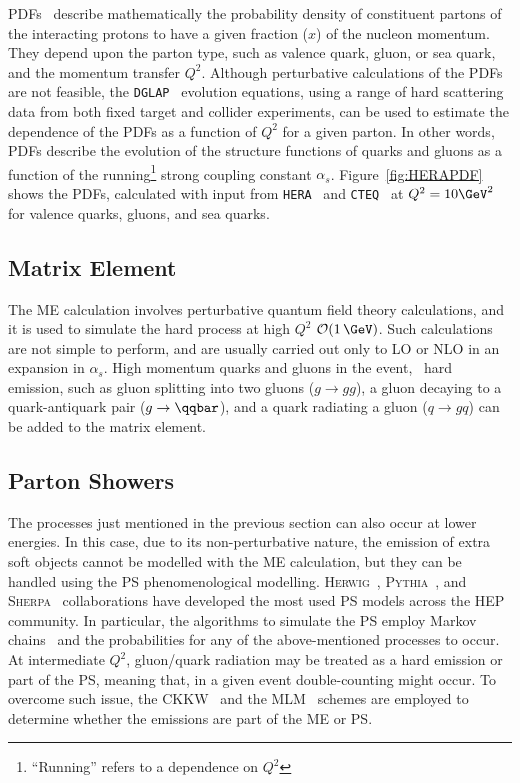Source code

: 			\acp{PDF}~\cite{Campbell2007} describe mathematically the probability density of constituent partons of the interacting protons to have a given fraction ($x$) of the nucleon momentum. They depend upon the parton type, such as valence quark, gluon, or sea quark, and the momentum transfer $Q^2$. Although perturbative calculations of the \acp{PDF} are not feasible, the \texttt{DGLAP}~\cite{Gribov:1972ri, Altarelli:1977zs} evolution equations, using a range of hard scattering data from both fixed target and collider experiments, can be used to estimate the dependence of the \acp{PDF} as a function of $Q^2$ for a given parton. In other words, \acp{PDF} describe the evolution of the structure functions of quarks and gluons as a function of the running\footnote{``Running'' refers to a dependence on $Q^2$} strong coupling constant $\alpha_s$. Figure~\ref{fig:HERAPDF} shows the \acp{PDF}, calculated with input from \texttt{HERA}~\cite{Aaron:2009aa} and \texttt{CTEQ}~\cite{Botts:1992yi} at $Q^2 = 10 \GeV^2$ for valence quarks, gluons, and sea quarks.



		\subsection*{Matrix Element}

			The \ac{ME} calculation involves perturbative quantum field theory calculations, and it is used to simulate the hard process at high $Q^2$ $\mathcal{O}(1\, \GeV)$. 
			Such calculations are not simple to perform, and are usually carried out only to \ac{LO} or \ac{NLO} in an expansion in $\alpha_s$. High momentum quarks and gluons in the event, \ie\ hard emission, such as gluon splitting into two gluons ($g\to gg$), a gluon decaying to a quark-antiquark pair ($g \to \qqbar$), and a quark radiating a gluon ($q \to gq$) can be added to the matrix element.

		\subsection*{Parton Showers}

			The processes just mentioned in the previous section can also occur at lower energies. In this case, due to its non-perturbative nature, the emission of extra soft objects cannot be modelled with the \ac{ME} calculation, but they can be handled using the \ac{PS} phenomenological modelling. \textsc{Herwig}~\cite{Herwig2001}, \textsc{Pythia}~\cite{Pythia2006}, and \textsc{Sherpa}~\cite{Sherpa} collaborations have developed the most used \ac{PS} models across the \ac{HEP} community. In particular, the algorithms to simulate the \ac{PS} employ Markov chains~\cite{Berg2004} and the probabilities for any of the above-mentioned processes to occur. At intermediate $Q^2$, gluon/quark radiation may be treated as a hard emission or part of the \ac{PS}, meaning that, in a given event double-counting might occur. To overcome such issue, the \ac{CKKW}~\cite{QCD2001} and the \ac{MLM}~\cite{ME2001} schemes are employed to determine whether the emissions are part of the \ac{ME} or \ac{PS}.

§ **Work instructions**: Using the word "simulate" as the filter, copy each matching line from the material.

§ **Output for this task**:
			The \ac{ME} calculation involves perturbative quantum field theory calculations, and it is used to simulate the hard process at high $Q^2$ $\mathcal{O}(1\, \GeV)$. 
			The processes just mentioned in the previous section can also occur at lower energies. In this case, due to its non-perturbative nature, the emission of extra soft objects cannot be modelled with the \ac{ME} calculation, but they can be handled using the \ac{PS} phenomenological modelling. \textsc{Herwig}~\cite{Herwig2001}, \textsc{Pythia}~\cite{Pythia2006}, and \textsc{Sherpa}~\cite{Sherpa} collaborations have developed the most used \ac{PS} models across the \ac{HEP} community. In particular, the algorithms to simulate the \ac{PS} employ Markov chains~\cite{Berg2004} and the probabilities for any of the above-mentioned processes to occur. At intermediate $Q^2$, gluon/quark radiation may be treated as a hard emission or part of the \ac{PS}, meaning that, in a given event double-counting might occur. To overcome such issue, the \ac{CKKW}~\cite{QCD2001} and the \ac{MLM}~\cite{ME2001} schemes are employed to determine whether the emissions are part of the \ac{ME} or \ac{PS}.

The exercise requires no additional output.